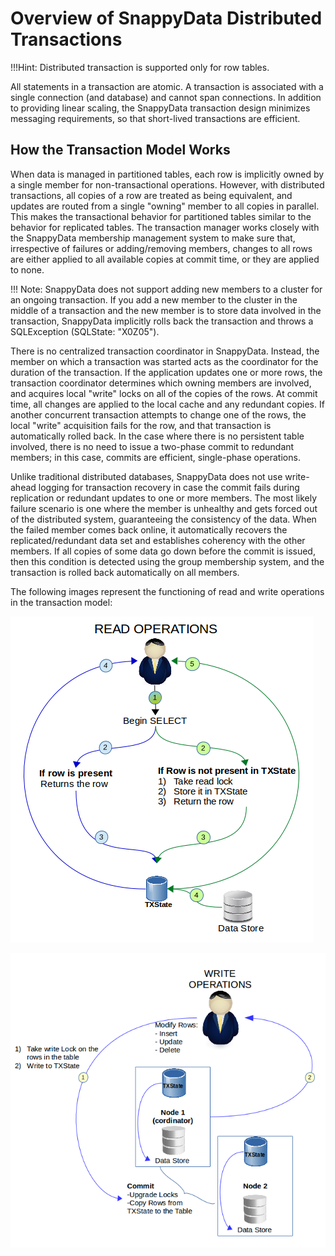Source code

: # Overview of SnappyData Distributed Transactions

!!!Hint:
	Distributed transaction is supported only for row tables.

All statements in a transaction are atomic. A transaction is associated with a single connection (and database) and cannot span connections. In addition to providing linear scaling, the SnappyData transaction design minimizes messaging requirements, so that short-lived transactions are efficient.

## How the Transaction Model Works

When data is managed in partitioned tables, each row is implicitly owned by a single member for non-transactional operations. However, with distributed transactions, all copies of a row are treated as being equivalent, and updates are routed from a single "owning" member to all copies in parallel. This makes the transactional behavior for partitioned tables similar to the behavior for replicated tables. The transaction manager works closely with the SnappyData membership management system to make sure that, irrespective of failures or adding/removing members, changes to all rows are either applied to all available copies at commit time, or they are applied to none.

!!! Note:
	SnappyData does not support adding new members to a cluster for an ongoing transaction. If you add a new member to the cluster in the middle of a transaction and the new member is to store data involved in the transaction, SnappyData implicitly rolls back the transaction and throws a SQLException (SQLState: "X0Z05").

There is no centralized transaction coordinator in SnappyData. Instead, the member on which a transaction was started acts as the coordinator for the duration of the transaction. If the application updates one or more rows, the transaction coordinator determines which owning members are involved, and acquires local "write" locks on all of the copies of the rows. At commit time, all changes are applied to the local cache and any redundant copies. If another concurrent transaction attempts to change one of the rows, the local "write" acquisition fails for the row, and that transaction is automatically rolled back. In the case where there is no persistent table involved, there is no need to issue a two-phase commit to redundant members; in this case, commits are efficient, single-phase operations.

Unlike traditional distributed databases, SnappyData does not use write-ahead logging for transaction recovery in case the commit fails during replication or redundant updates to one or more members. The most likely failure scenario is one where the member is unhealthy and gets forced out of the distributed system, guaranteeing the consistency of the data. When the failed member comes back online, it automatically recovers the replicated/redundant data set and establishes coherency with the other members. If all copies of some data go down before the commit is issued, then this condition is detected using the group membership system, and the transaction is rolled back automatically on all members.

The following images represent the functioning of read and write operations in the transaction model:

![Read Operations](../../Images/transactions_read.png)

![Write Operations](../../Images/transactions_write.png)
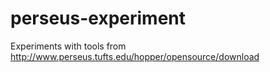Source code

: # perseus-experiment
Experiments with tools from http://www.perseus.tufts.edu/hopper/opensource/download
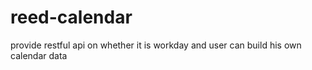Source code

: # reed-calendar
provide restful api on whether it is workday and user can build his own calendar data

__________________________________________________

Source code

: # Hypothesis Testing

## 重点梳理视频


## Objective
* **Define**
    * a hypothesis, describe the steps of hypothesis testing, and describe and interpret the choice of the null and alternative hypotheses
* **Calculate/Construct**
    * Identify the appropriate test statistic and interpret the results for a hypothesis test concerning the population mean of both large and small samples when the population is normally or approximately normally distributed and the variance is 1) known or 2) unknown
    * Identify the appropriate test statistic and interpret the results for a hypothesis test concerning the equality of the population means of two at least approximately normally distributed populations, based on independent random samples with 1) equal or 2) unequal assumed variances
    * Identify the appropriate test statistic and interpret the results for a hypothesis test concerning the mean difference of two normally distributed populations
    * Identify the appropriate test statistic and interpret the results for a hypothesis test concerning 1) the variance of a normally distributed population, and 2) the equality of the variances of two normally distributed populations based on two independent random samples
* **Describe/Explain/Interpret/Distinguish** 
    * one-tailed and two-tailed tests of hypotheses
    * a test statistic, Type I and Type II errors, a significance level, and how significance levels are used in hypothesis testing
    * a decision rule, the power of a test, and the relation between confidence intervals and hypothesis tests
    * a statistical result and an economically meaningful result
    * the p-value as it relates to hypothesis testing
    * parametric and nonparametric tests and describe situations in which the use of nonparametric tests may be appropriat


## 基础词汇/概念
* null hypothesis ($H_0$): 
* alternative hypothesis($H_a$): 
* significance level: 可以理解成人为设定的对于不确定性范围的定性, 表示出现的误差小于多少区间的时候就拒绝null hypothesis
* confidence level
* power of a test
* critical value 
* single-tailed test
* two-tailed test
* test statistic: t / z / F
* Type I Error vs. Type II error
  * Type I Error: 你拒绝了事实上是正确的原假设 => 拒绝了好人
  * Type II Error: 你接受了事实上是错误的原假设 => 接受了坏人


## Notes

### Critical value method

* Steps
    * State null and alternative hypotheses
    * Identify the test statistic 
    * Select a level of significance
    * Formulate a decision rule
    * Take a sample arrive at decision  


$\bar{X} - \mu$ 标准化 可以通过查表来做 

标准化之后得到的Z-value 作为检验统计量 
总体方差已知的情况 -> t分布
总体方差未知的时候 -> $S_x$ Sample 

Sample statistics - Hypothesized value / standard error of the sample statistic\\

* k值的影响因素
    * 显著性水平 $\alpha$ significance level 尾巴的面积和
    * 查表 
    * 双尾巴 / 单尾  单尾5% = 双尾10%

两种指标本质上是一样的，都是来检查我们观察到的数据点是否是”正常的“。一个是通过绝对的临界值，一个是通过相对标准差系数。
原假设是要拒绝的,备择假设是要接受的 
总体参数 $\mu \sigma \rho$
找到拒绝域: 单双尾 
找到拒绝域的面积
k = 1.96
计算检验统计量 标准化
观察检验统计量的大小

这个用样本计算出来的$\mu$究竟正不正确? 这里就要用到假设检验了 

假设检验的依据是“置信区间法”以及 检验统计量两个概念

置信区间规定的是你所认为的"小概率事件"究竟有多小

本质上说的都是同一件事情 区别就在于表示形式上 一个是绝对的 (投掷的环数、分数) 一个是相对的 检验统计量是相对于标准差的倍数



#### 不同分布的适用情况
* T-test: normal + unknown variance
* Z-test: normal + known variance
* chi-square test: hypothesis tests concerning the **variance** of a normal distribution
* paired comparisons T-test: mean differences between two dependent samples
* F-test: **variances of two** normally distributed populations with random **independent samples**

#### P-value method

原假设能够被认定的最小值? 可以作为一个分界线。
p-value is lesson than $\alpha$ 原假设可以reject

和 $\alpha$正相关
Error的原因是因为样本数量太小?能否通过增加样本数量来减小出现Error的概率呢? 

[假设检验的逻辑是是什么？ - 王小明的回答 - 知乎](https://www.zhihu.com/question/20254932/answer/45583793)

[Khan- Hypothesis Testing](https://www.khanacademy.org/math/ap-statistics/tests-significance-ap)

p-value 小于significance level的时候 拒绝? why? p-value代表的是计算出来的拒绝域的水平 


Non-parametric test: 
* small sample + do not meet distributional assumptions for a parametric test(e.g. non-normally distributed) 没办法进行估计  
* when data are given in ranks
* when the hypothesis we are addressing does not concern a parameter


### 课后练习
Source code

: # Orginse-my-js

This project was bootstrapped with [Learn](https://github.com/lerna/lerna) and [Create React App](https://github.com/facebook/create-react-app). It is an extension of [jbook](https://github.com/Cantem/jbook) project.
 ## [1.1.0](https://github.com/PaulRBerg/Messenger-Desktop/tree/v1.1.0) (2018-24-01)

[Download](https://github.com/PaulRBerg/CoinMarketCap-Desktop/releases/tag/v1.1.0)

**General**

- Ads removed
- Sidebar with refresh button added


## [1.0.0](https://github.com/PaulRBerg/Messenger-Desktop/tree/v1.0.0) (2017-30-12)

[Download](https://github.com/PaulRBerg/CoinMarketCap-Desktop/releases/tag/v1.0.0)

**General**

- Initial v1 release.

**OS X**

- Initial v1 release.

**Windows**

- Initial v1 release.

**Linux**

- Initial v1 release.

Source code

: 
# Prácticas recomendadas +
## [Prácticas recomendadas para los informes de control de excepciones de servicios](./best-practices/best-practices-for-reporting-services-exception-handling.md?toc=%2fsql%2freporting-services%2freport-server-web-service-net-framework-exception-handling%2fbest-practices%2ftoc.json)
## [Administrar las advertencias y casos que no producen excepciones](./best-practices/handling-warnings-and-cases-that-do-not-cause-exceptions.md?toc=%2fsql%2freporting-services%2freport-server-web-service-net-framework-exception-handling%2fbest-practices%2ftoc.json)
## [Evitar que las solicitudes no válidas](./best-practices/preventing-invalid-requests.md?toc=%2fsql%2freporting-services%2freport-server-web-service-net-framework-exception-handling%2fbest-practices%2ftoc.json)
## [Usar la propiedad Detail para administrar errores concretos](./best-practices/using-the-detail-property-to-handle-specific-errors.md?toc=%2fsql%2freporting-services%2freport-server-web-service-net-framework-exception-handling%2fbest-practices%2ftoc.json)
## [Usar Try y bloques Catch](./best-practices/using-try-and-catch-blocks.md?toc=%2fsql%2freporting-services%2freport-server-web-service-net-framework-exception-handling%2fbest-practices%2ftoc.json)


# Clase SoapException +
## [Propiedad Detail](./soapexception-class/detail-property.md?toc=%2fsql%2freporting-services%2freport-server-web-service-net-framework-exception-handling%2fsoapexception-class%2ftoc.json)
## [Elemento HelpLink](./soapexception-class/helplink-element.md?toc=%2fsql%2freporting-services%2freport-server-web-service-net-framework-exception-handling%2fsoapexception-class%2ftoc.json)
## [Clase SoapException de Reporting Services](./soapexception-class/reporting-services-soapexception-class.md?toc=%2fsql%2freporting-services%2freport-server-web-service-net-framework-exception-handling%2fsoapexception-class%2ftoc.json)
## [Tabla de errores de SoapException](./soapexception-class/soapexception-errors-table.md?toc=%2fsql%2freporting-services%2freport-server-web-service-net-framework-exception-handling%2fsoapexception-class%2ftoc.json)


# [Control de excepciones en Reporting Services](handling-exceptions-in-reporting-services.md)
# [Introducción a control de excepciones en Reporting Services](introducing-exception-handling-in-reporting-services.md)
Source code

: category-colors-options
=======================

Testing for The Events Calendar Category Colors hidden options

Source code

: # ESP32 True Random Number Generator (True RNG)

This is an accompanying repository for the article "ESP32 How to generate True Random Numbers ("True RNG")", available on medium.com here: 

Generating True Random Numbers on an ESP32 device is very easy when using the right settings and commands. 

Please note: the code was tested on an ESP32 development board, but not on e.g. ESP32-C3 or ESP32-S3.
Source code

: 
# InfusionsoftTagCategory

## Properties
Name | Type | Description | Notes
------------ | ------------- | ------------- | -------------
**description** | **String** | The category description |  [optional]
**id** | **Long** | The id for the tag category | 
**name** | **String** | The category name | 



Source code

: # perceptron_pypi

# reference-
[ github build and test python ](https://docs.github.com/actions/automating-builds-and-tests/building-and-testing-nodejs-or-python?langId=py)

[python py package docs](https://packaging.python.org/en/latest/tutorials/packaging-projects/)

__________________________________________________

**Work item:**
Each line above from the one with "## [Evitar que" up to and including the one with "# Clase SoapException +" must be set down exactly, and no line outside that span may appear.

**Response below:**
## [Evitar que las solicitudes no válidas](./best-practices/preventing-invalid-requests.md?toc=%2fsql%2freporting-services%2freport-server-web-service-net-framework-exception-handling%2fbest-practices%2ftoc.json)
## [Usar la propiedad Detail para administrar errores concretos](./best-practices/using-the-detail-property-to-handle-specific-errors.md?toc=%2fsql%2freporting-services%2freport-server-web-service-net-framework-exception-handling%2fbest-practices%2ftoc.json)
## [Usar Try y bloques Catch](./best-practices/using-try-and-catch-blocks.md?toc=%2fsql%2freporting-services%2freport-server-web-service-net-framework-exception-handling%2fbest-practices%2ftoc.json)


# Clase SoapException +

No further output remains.